*** Available data ***
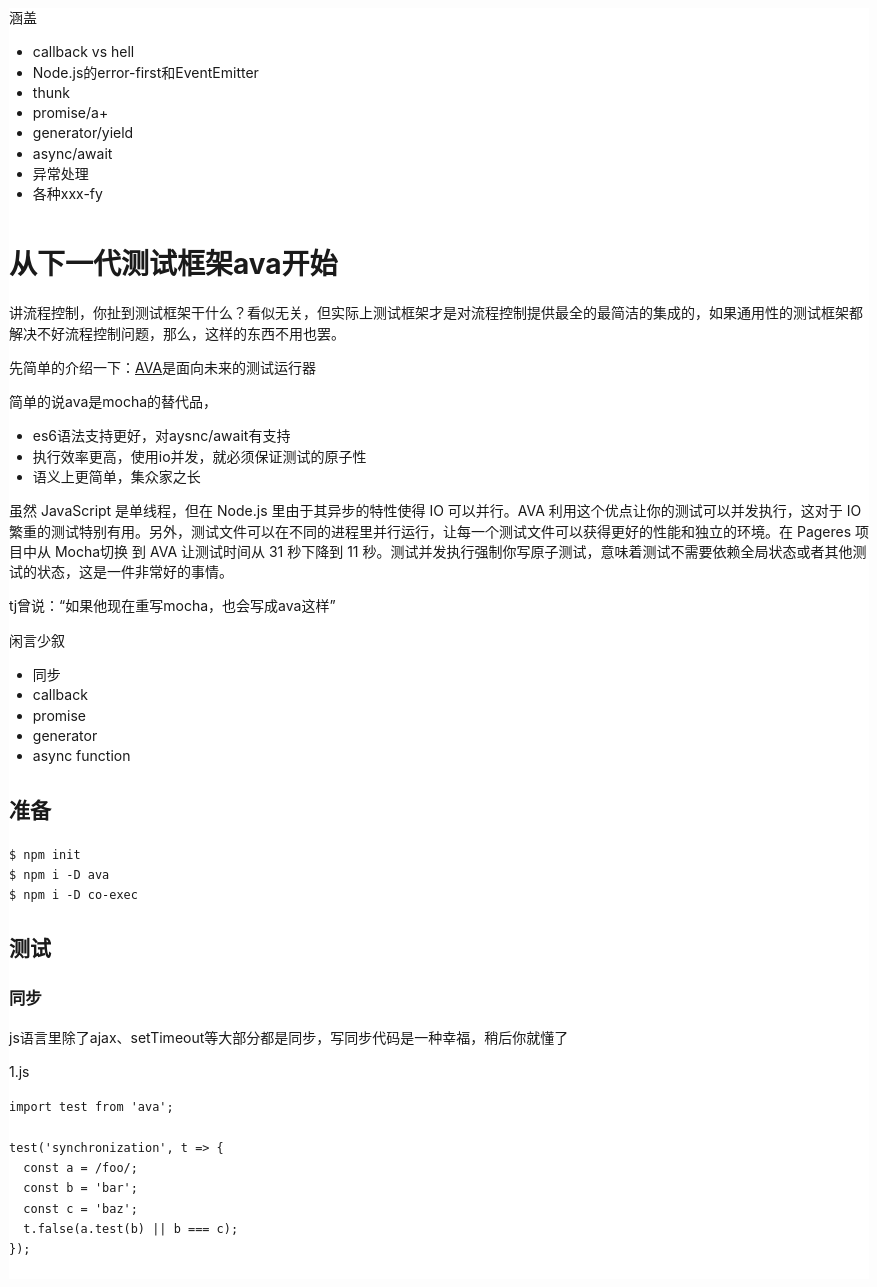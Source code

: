 涵盖

- callback vs hell
- Node.js的error-first和EventEmitter
- thunk
- promise/a+
- generator/yield
- async/await
- 异常处理
- 各种xxx-fy

# 从下一代测试框架ava开始

讲流程控制，你扯到测试框架干什么？看似无关，但实际上测试框架才是对流程控制提供最全的最简洁的集成的，如果通用性的测试框架都解决不好流程控制问题，那么，这样的东西不用也罢。

先简单的介绍一下：[AVA](https://github.com/avajs/ava)是面向未来的测试运行器

简单的说ava是mocha的替代品，

- es6语法支持更好，对aysnc/await有支持
- 执行效率更高，使用io并发，就必须保证测试的原子性
- 语义上更简单，集众家之长

虽然 JavaScript 是单线程，但在 Node.js 里由于其异步的特性使得 IO 可以并行。AVA 利用这个优点让你的测试可以并发执行，这对于 IO 繁重的测试特别有用。另外，测试文件可以在不同的进程里并行运行，让每一个测试文件可以获得更好的性能和独立的环境。在 Pageres 项目中从 Mocha切换 到 AVA 让测试时间从 31 秒下降到 11 秒。测试并发执行强制你写原子测试，意味着测试不需要依赖全局状态或者其他测试的状态，这是一件非常好的事情。

tj曾说：“如果他现在重写mocha，也会写成ava这样”

闲言少叙

- 同步
- callback
- promise
- generator
- async function

## 准备

```
$ npm init
$ npm i -D ava
$ npm i -D co-exec
```

## 测试

### 同步

js语言里除了ajax、setTimeout等大部分都是同步，写同步代码是一种幸福，稍后你就懂了

1.js

```
import test from 'ava';

test('synchronization', t => {
  const a = /foo/;
  const b = 'bar';
  const c = 'baz';
  t.false(a.test(b) || b === c);
});


```
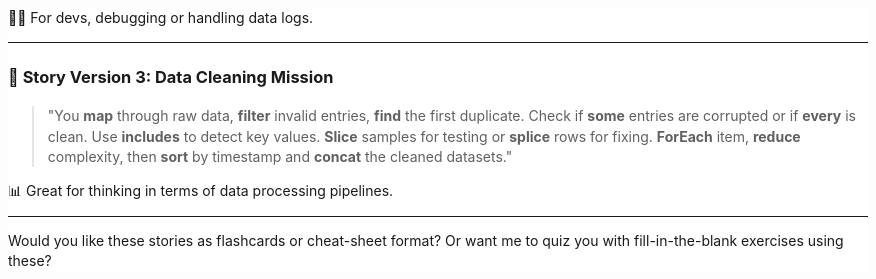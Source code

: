 👨‍💻 For devs, debugging or handling data logs.

---

### 🧠 **Story Version 3: Data Cleaning Mission**

> "You **map** through raw data, **filter** invalid entries, **find** the first duplicate. Check if **some** entries are corrupted or if **every** is clean. Use **includes** to detect key values. **Slice** samples for testing or **splice** rows for fixing. **ForEach** item, **reduce** complexity, then **sort** by timestamp and **concat** the cleaned datasets."

📊 Great for thinking in terms of data processing pipelines.

---

Would you like these stories as flashcards or cheat-sheet format? Or want me to quiz you with fill-in-the-blank exercises using these?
*** End of Available data ***
Task:
Set down each entry above word for word, without its pictures.

Output of the task:
Source code

: 涵盖

- callback vs hell
- Node.js的error-first和EventEmitter
- thunk
- promise/a+
- generator/yield
- async/await
- 异常处理
- 各种xxx-fy

# 从下一代测试框架ava开始

讲流程控制，你扯到测试框架干什么？看似无关，但实际上测试框架才是对流程控制提供最全的最简洁的集成的，如果通用性的测试框架都解决不好流程控制问题，那么，这样的东西不用也罢。

先简单的介绍一下：[AVA](https://github.com/avajs/ava)是面向未来的测试运行器

简单的说ava是mocha的替代品，

- es6语法支持更好，对aysnc/await有支持
- 执行效率更高，使用io并发，就必须保证测试的原子性
- 语义上更简单，集众家之长

虽然 JavaScript 是单线程，但在 Node.js 里由于其异步的特性使得 IO 可以并行。AVA 利用这个优点让你的测试可以并发执行，这对于 IO 繁重的测试特别有用。另外，测试文件可以在不同的进程里并行运行，让每一个测试文件可以获得更好的性能和独立的环境。在 Pageres 项目中从 Mocha切换 到 AVA 让测试时间从 31 秒下降到 11 秒。测试并发执行强制你写原子测试，意味着测试不需要依赖全局状态或者其他测试的状态，这是一件非常好的事情。

tj曾说：“如果他现在重写mocha，也会写成ava这样”

闲言少叙

- 同步
- callback
- promise
- generator
- async function

## 准备

```
$ npm init
$ npm i -D ava
$ npm i -D co-exec
```

## 测试

### 同步

js语言里除了ajax、setTimeout等大部分都是同步，写同步代码是一种幸福，稍后你就懂了

1.js

```
import test from 'ava';

test('synchronization', t => {
  const a = /foo/;
  const b = 'bar';
  const c = 'baz';
  t.false(a.test(b) || b === c);
});


```
Source code

: 👨‍💻 For devs, debugging or handling data logs.

---

### 🧠 **Story Version 3: Data Cleaning Mission**

> "You **map** through raw data, **filter** invalid entries, **find** the first duplicate. Check if **some** entries are corrupted or if **every** is clean. Use **includes** to detect key values. **Slice** samples for testing or **splice** rows for fixing. **ForEach** item, **reduce** complexity, then **sort** by timestamp and **concat** the cleaned datasets."

📊 Great for thinking in terms of data processing pipelines.

---

Would you like these stories as flashcards or cheat-sheet format? Or want me to quiz you with fill-in-the-blank exercises using these?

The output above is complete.